Строки «чтоб вложить пальцы в рот — в эту рану Фомы — / и, нащупав язык, на манер серафима / переправить глагол» не изображают некий реальный жест, а представляют собой стянутые, связанные в «пучок» цитаты из нескольких текстов. Строки не указывают на денотат в предметном мире, но сами творят, создают его. Это чисто словесная формула, лишающаяся смысла вне соотнесенности с текстами, на которые она указывает. Вложенные в рот пальцы соответствуют не только действию, насильственно вызывающему рвоту, но и прикосновению апостола Фомы к ранам Христа, причиненным вбитыми в тело воскресшего Богочеловека гвоздями: «Фома <…> сказал <…>: если не увижу на руках Его ран от гвоздей, и не вложу руки моей в ребра Его, не поверю. <…> Пришел Иисус, когда двери были заперты, стал посреди них и сказал: мир вам! Потом говорит Фоме: подай перст твой сюда и посмотри руки Мои; подай руку твою и вложи в ребра Мои; и не будь неверующим, но верующим. Фома сказал Ему в ответ: Господь мой и Бог мой! Иисус говорит ему: ты поверил, потому что увидел Меня; блаженны невидевшие и уверовавшие» (Евангелие от Иоанна. 20: 24–29). Бродский подвергает евангельский текст «переписыванию»: герой «Литовского ноктюрна» вкладывает пальцы не в рану Христа, но в собственный рот, который именует раной не Христа, но Фомы. Выражение «переправить глагол» и указывает на «переписывание» Бродским в «Литовском ноктюрне» и евангельского рассказа об уверении Фомы, и пушкинского «Пророка». С помощью такого приема выражен мотив богооставленности и сомнения в существовании и благости Творца, представленный также и в «Разговоре с небожителем», и во многих других произведениях Бродского. Лирический герой, второй «Фома неверующий», может «вложить персты» лишь в собственную рану, ибо ему не явился и не явится распятый и воскресший Иисус из Назарета.
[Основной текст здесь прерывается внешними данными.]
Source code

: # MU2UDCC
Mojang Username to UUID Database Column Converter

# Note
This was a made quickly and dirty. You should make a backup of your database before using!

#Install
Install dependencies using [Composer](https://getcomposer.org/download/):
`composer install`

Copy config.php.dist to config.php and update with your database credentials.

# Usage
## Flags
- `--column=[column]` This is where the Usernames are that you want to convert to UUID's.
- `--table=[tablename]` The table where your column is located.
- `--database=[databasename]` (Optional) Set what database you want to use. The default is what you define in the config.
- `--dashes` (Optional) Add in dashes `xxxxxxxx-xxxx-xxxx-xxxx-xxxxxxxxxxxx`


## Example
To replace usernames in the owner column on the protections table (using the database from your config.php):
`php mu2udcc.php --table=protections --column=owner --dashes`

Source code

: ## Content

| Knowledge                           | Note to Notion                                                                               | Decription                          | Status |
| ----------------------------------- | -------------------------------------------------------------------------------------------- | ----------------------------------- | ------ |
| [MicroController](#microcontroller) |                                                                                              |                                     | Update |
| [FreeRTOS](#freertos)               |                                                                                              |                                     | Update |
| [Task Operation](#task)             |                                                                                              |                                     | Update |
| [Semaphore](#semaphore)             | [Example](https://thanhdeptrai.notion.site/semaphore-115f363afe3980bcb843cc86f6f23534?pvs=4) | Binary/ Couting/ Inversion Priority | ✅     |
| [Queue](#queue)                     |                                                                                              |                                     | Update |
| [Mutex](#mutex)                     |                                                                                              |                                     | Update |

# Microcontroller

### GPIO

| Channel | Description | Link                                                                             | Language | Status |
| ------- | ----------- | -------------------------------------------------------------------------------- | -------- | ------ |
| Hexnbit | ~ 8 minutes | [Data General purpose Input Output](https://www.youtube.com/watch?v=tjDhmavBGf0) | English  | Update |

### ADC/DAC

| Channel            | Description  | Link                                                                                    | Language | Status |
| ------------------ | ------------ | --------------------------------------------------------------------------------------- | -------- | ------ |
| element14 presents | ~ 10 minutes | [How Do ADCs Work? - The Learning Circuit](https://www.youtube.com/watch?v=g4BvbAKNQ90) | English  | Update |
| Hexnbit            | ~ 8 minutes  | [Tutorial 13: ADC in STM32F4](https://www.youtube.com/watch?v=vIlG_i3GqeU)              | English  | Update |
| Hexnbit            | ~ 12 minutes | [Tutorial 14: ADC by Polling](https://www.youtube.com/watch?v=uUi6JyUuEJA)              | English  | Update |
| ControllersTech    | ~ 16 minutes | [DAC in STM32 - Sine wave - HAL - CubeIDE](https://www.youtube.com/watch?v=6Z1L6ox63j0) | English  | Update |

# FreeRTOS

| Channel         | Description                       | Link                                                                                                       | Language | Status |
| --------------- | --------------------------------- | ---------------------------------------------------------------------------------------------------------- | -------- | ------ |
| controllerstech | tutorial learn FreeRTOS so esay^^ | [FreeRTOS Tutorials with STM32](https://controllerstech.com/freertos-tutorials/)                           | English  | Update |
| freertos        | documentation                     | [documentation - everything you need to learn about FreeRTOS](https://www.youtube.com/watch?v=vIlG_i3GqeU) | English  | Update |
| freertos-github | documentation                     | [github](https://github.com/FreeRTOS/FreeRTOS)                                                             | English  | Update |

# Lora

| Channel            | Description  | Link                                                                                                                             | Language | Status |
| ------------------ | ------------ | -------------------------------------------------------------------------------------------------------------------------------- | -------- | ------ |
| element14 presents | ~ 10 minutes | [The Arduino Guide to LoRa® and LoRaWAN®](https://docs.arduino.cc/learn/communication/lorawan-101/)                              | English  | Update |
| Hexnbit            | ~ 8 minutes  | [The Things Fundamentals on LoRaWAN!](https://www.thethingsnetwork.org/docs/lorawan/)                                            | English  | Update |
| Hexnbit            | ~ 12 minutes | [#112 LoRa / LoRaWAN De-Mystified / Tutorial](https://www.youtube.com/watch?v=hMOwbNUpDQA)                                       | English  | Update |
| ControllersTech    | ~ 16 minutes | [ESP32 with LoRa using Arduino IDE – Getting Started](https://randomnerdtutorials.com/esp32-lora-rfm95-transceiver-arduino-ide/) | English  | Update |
Но упоминание о вложенных пальцах и именование рта раной все же соотносят лирического героя с Христом, невзирая на прямое сопоставление с апостолом Фомой. Явное уподобление лирического героя Христу, а его ран — ранам (стигматам) Христа встречается не в «Литовском ноктюрне», а в «Разговоре с небожителем»:

                и, сжав уста,

стигматы завернув свои в дерюгу,

 идешь на вещи по второму кругу,

                сойдя с креста.

(XII; 211)

В «Литовском ноктюрне» изображается возвращение лирического героя-изгнанника в покинутый край, которое возможно для него только в обличье призрака. Это призрачное возвращение свидетельствует о невозможности воскресения. В «Разговоре с небожителем» говорится о воскрешении, но распятый и воскресший, подобно Христу, герой, в отличие от Богочеловека, не побеждает грех и не возносится на небо. После воскрешения все продолжается вновь: персонаж стихотворения по-прежнему одинок и отчужден от теснящего его вещественного мира. Мотив страданий и распятия лирического героя у Бродского восходит к поэзии В. В. Маяковского.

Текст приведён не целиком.